Not knowing the details. Just guessing I would build a rack and have about 1" conduits. Maybe 1.25". With extra space in the conduits and rack.


----------



## WronGun (Oct 18, 2013)

Dennis Alwon said:


> 32 conductors is a boatload. I am not surprised and your math is correct




Ok , just thought I was doing something wrong having to use 95A wire for a 40Amp circuit. 


Sent from my iPhone using Tapatalk


----------



## WronGun (Oct 18, 2013)

The derating is 60% in Mass. not 40%

Our 2” conduit has 19 #10’s

And I figured wires for 3 condensers which I figured (12) #4’s to play safe

But, I didn’t actually think after calculations I would be pulling #4’s...

I was just trying to avoid running multiple pipes and was hoping to just run 1 larger pipe. 

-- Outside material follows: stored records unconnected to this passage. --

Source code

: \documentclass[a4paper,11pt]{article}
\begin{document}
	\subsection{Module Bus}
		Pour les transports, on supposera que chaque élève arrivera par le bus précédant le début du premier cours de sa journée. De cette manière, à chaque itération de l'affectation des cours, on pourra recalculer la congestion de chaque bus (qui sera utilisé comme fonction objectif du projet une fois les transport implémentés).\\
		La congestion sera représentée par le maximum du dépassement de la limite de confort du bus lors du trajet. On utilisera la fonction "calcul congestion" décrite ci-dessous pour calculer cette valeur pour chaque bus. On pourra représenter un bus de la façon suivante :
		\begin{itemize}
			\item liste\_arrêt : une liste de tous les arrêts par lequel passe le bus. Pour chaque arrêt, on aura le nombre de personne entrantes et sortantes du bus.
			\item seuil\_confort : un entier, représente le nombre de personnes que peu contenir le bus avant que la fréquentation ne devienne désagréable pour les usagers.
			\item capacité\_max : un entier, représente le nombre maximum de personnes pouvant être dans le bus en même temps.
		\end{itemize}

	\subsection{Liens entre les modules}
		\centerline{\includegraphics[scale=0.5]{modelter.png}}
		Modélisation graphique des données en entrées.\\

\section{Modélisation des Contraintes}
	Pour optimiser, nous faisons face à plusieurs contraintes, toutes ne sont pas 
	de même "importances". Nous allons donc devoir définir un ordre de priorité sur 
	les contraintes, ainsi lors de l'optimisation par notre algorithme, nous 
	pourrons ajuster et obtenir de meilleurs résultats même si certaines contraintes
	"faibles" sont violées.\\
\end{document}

Sent from my iPhone using Tapatalk


----------



## pudge565 (Dec 8, 2007)

Are you sure that they require 40A wire or is 40 the max OCPD? If the 40 isn't the minimum circuit ampacity you may be able to use smaller wire.


----------



## WronGun (Oct 18, 2013)

pudge565 said:


> Are you sure that they require 40A wire or is 40 the max OCPD? If the 40 isn't the minimum circuit ampacity you may be able to use smaller wire.




Your right

This is my first job of this size and my head is scrambling all over the place 











Sent from my iPhone using Tapatalk


----------



## active1 (Dec 29, 2009)

"And I figured wires for 3 condensers which I figured (12) #4’s to play safe"

You're figuring 4 conductors for each condenser?
Needs a neutral or are you counting a EG for each unit?


----------



## active1 (Dec 29, 2009)

It only draws 18.4a running.
Tells you to figure 26.5 amp wire @ 75 degrees, not 40a.


----------



## WronGun (Oct 18, 2013)

active1 said:


> "And I figured wires for 3 condensers which I figured (12) #4’s to play safe"
> 
> You're figuring 4 conductors for each condenser?
> Needs a neutral or are you counting a EG for each unit?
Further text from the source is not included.